Albus alzó una ceja y Minerva lo observó con detenimiento.

-No se que han hecho pero ahora tienen un vínculo.

-Debe ser por lo de la crema –explicó Sirius.

-No, no, estoy seguro que si los ves te darías cuenta enseguida de que no es eso. Es como un fino hilo que los ata y el colgante ese cada vez está más oscuro y desprende una aura que pone los pelos de punta.

-Menos mal que ellos no son capaces de verla…-dijo la mujer agradecida.

-A Voldemort no es que le encante tener a Harry cerca –habló Dumbledore- hicieran lo que hicieran por causa de esa crema ha hecho que Voldemort se enfade un poco.

-Yo creo que mas que enfadado está que se sale del colgante para fusilarnos –dejó caer Severus.

-¿Entonces que haremos y hasta cuando los vamos a tener allí encerrados? –la mujer se llevó la mano a la boca pensativa.

-No lo se Minerva, no lo se…supongo que el justo y necesario. Ahora solo falta e…

-¡¡¡Dumbledore!!! ¡¡¡Dumbledore!!!- un hombre con túnica marrón oscura ingresó al despacho como si de un tifón se tratara llamando desesperado al hombre. Todos lo miraron preguntándose que ocurría.

-¡¡¡Han desaparecido!!!

-¿Quienes han desaparecido Thompson? – Severus se alzó.

-¡¡¡Los chicos!!! ¡¡Entraron a la casa y no sabemos si se los llevaron o si escaparon!!!

-¿¡Qué?! –gritaron todos al unísono.

Sirius se abalanzó hacia el hombre y lo cogió por la solapa de la túnica furioso seguido de Severus que intentaba calmarlo.

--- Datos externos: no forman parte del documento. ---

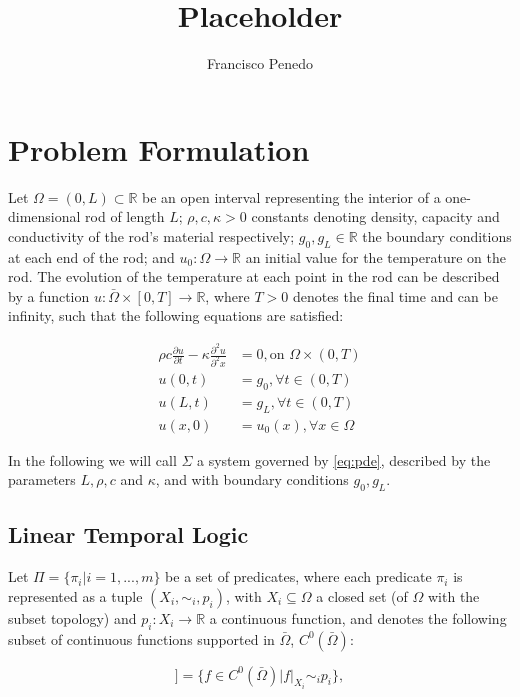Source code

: \documentclass{article}
\title{Placeholder}
\author{Francisco Penedo}
\newcommand*{\R}{\mathbb{R}}
\newcommand*{\psat}[1]{[[#1]]}
\begin{document}
\section{Problem Formulation}
\label{sec:problem_formulation}

Let $\Omega = (0, L) \subset \R$ be an open interval representing the interior
of a one-dimensional rod of length $L$; $\rho, c, \kappa > 0$ 
constants denoting density, capacity and conductivity of the rod's material respectively;
$g_0, g_L \in \R$ the boundary conditions at each end of the rod; and $u_0 :
\Omega \rightarrow \R$ an initial value for the temperature on the rod. 
The evolution of the temperature at
each point in the rod can be described by a function $u : \bar \Omega \times [0,
T] \rightarrow \R$, where $T > 0$ denotes the final time and can be infinity, 
such that the following equations are satisfied:

\begin{equation}\label{eq:pde}
    \begin{aligned}
        \rho c \frac{\partial u}{\partial t} - \kappa \frac{\partial^2
        u}{\partial^2 x} &= 0, \text{on } \Omega \times (0, T) \\
        u(0, t) &= g_0, \forall t \in (0, T) \\
        u(L, t) &= g_L, \forall t \in (0, T) \\
        u(x, 0) &= u_0(x), \forall x \in \Omega
    \end{aligned}
\end{equation}

In the following we will call $\Sigma$ a system governed by \eqref{eq:pde},
described by the parameters $L, \rho, c$ and $\kappa$, and with boundary
conditions $g_0, g_L$.

\iffalse

\subsection{Linear Temporal Logic}
\label{sub:linear_temporal_logic}

Let $\Pi = \{\pi_i | i = 1, ..., m\}$ be a set of predicates, where each
predicate $\pi_i$ is represented as a tuple $(X_i, \sim_i, p_i)$, with $X_i \subseteq
\Omega$ a closed set (of $\Omega$ with the subset topology) and $p_i : X_i
\rightarrow \R$ a continuous function, and denotes the following subset of
continuous functions supported in $\bar\Omega$, $C^0(\bar\Omega)$:

\begin{equation}
    \psat{\pi_i} = \{ f \in C^0(\bar\Omega) | \left.f\right|_{X_i} \sim_i p_i \},
\end{equation}
\end{document}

-¡¡¡Mierda, sólo teníais que vigilar me cago en todo!!! – el hombre aferró las muñecas del animago con la esperanza de poder respirar si conseguía zafarse de su agarre.

-¡Sirius! –tras forcejear un par de veces Severus consiguió separarlo del hombre.

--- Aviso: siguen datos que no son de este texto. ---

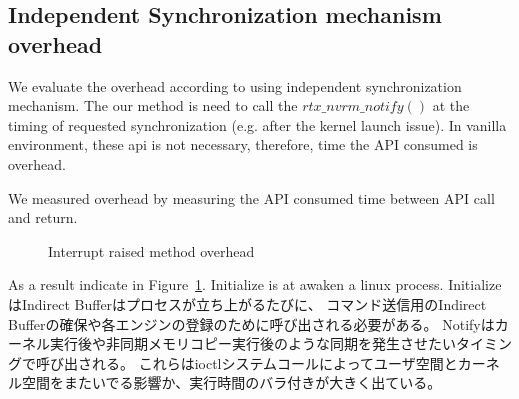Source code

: \subsection{Independent Synchronization mechanism overhead}
We evaluate the overhead according to using independent synchronization mechanism.
The our method is need to call the $rtx\_nvrm\_notify()$ at the timing of requested synchronization (e.g. after the kernel launch issue). 
In vanilla environment, these api is not necessary, therefore, time the API consumed is overhead.

We measured overhead by measuring the API consumed time between API call and return.

\begin{figure}[!t]
\begin{center}
\caption{Interrupt raised method overhead}
\label{fig:irq_rise_overhead}
\end{center}
\end{figure}

As a result indicate in Figure~\ref{fig:irq_rise_overhead}.
Initialize is   at awaken a linux process.
InitializeはIndirect Bufferはプロセスが立ち上がるたびに、
コマンド送信用のIndirect Bufferの確保や各エンジンの登録のために呼び出される必要がある。
Notifyはカーネル実行後や非同期メモリコピー実行後のような同期を発生させたいタイミングで呼び出される。
これらはioctlシステムコールによってユーザ空間とカーネル空間をまたいでる影響か、実行時間のバラ付きが大きく出ている。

-Calma Sirius…- Dumbledore se colocó entre el aparecido y Black – Explica que ha sucedido –conservó ese tono amable que le caracterizaba pero su mirada era el presagio de que si la explicación no le convencía iba a arder el mundo mágico.

-No se que sucedió. Llegué a hacer guardia y al cabo de tres horas un encapuchado de negro apareció frente la puerta de la casa y esta lo reconoció apareciendo. No sabiendo si era amigo o enemigo unos cuantos de la orden se acercaron, entonces juro por mi familia que de la túnica emanó un humo negro espeso haciendo desaparecer la silueta que ¡Los mató en el acto! Y el humo ese negro se coló en la casa y abrió la puerta – dijo atropelladamente y sin respirar- De la nada aparecieron más encapuchados que formaron una barrera y a pesar de que intentamos quebrarla no pudimos, pero si capturamos a uno en la huida – sintió como sus pulmones se llenaban de aire.

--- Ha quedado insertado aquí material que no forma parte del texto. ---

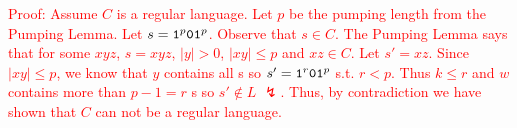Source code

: \textcolor{red}{
    Proof: Assume $C$ is a regular language. Let $p$ be the pumping length from the Pumping Lemma. Let $s = \texttt{1}^p\texttt{01}^p$. Observe that $s \in C$. The Pumping Lemma says that for some $xyz$, $s=xyz$, $|y| > 0$, $|xy| \leq p$ and $xz \in C$. Let $s' = xz$. Since $|xy| \leq p$, we know that $y$ contains all s so $s' = \texttt{1}^r\texttt{01}^p$ s.t. $r < p$. Thus $k \leq r$ and $w$ contains more than $p-1=r$ s so $s' \notin L$ $\lightning$. Thus, by contradiction we have shown that $C$ can not be a regular language.
}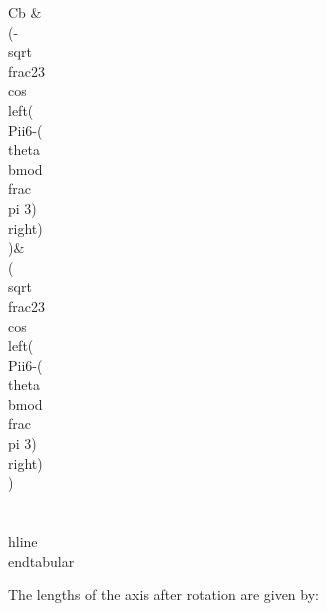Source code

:  Cb & \\(-\\sqrt{\\frac{2}{3}} \\cos \\left(\\Pii{6}-(\\theta  \\bmod \\frac{\\pi }{3})\\right) \\)&\\( \\sqrt{\\frac{2}{3}} \\cos \\left(\\Pii{6}-(\\theta  \\bmod \\frac{\\pi }{3})\\right) \\)\\\\
  \\hline
\\end{tabular}

The lengths of the axis after rotation are given by:

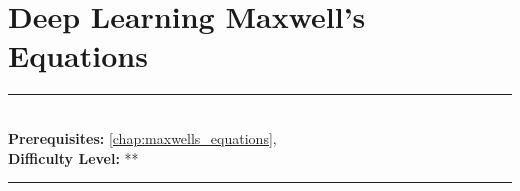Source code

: \documentclass[book.tex]{subfiles}
\begin{document}
\chapter{Deep Learning Maxwell's Equations}

\label{chap:deep_maxwells}
\noindent\rule{11cm}{0.4pt} \\
\textbf{Prerequisites:} \autoref{chap:maxwells_equations},   \\
\textbf{Difficulty Level:} ** \\
\noindent\rule{11cm}{0.4pt}
\vspace{5mm}
\end{document}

-¿Visteis si salieron con alguien? –preguntó la mujer acongojada.

-Simplemente desaparecieron o salieron volando. Al que tenemos lo derribamos de la escoba, pero señor, no había rastro de los chicos dentro de la casa y el elfo yacía petrificado en mitad del pasillo.

-¡¿Merlín, que diablos sucedió en mi casa?! –Sirius aferró los brazos que lo abrazaban en un agarre asustado por lo que le había podido suceder a su sobrino.

-Tenemos que informar de esto inmediatamente a Lucius –demandó el profesor de pociones.

-Señor ya lo hicimos –contestó el hombre

-Chicos…me temo que aún tenemos un topo en Hogwarts –anunció el anciano con el cejo fruncido y la mirada encolerizada.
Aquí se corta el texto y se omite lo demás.